-- The data follows --

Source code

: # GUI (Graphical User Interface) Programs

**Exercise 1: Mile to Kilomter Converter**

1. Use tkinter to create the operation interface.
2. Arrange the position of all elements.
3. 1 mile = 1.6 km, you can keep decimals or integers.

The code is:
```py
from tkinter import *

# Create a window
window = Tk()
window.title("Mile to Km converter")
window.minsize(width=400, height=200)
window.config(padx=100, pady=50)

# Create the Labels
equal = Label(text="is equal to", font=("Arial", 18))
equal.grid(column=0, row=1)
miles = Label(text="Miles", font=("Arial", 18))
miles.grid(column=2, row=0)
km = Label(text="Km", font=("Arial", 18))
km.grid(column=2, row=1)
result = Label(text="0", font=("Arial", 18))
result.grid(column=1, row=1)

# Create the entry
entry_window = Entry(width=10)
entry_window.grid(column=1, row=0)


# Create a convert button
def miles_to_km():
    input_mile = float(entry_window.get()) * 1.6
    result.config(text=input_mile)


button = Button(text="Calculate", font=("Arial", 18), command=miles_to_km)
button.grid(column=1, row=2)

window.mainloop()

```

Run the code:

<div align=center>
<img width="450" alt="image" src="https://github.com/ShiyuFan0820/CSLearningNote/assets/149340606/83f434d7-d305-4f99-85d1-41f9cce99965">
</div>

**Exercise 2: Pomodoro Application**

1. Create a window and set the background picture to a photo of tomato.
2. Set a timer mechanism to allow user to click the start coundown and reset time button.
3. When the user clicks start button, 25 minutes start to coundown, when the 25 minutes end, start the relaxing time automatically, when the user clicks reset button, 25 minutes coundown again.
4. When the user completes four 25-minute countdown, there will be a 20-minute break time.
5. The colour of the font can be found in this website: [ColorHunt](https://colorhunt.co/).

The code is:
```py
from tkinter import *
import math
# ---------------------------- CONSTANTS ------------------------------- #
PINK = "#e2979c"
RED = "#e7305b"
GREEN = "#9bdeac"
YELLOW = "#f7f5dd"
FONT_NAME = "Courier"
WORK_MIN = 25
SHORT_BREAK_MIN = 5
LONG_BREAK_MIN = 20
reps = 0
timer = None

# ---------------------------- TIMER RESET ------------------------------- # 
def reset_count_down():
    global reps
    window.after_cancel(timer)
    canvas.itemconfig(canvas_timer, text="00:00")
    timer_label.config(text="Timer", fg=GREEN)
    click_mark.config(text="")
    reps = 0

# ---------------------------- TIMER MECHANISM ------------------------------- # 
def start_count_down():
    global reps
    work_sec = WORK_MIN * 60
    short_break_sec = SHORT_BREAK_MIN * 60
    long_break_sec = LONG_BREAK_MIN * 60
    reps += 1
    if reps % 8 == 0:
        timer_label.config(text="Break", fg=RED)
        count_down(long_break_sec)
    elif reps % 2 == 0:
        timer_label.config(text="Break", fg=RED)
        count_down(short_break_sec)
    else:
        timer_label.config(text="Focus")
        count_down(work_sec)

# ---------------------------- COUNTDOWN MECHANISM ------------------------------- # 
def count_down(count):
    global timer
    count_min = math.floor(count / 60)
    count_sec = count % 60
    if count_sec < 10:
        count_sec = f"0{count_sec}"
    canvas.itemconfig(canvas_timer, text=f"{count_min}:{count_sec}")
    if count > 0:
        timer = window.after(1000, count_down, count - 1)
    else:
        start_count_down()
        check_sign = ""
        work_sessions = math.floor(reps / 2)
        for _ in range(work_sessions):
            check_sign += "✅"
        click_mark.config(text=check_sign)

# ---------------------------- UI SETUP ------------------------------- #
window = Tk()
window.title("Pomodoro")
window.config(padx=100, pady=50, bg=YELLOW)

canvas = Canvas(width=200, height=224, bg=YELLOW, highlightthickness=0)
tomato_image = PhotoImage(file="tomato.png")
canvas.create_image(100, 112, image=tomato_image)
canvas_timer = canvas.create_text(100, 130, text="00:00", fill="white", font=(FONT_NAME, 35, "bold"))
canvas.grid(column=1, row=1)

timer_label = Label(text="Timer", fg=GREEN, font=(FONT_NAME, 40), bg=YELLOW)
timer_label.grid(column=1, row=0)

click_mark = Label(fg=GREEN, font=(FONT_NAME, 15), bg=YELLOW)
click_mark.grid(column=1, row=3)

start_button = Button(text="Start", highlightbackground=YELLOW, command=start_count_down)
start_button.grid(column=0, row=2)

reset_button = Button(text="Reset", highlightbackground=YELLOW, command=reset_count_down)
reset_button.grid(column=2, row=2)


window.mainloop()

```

-- The data concluded --

Assigned task » Search each line of the data above for "grid", and copy the lines where it occurs.

Answer below »
equal.grid(column=0, row=1)
miles.grid(column=2, row=0)
km.grid(column=2, row=1)
result.grid(column=1, row=1)
entry_window.grid(column=1, row=0)
button.grid(column=1, row=2)
canvas.grid(column=1, row=1)
timer_label.grid(column=1, row=0)
click_mark.grid(column=1, row=3)
start_button.grid(column=0, row=2)
reset_button.grid(column=2, row=2)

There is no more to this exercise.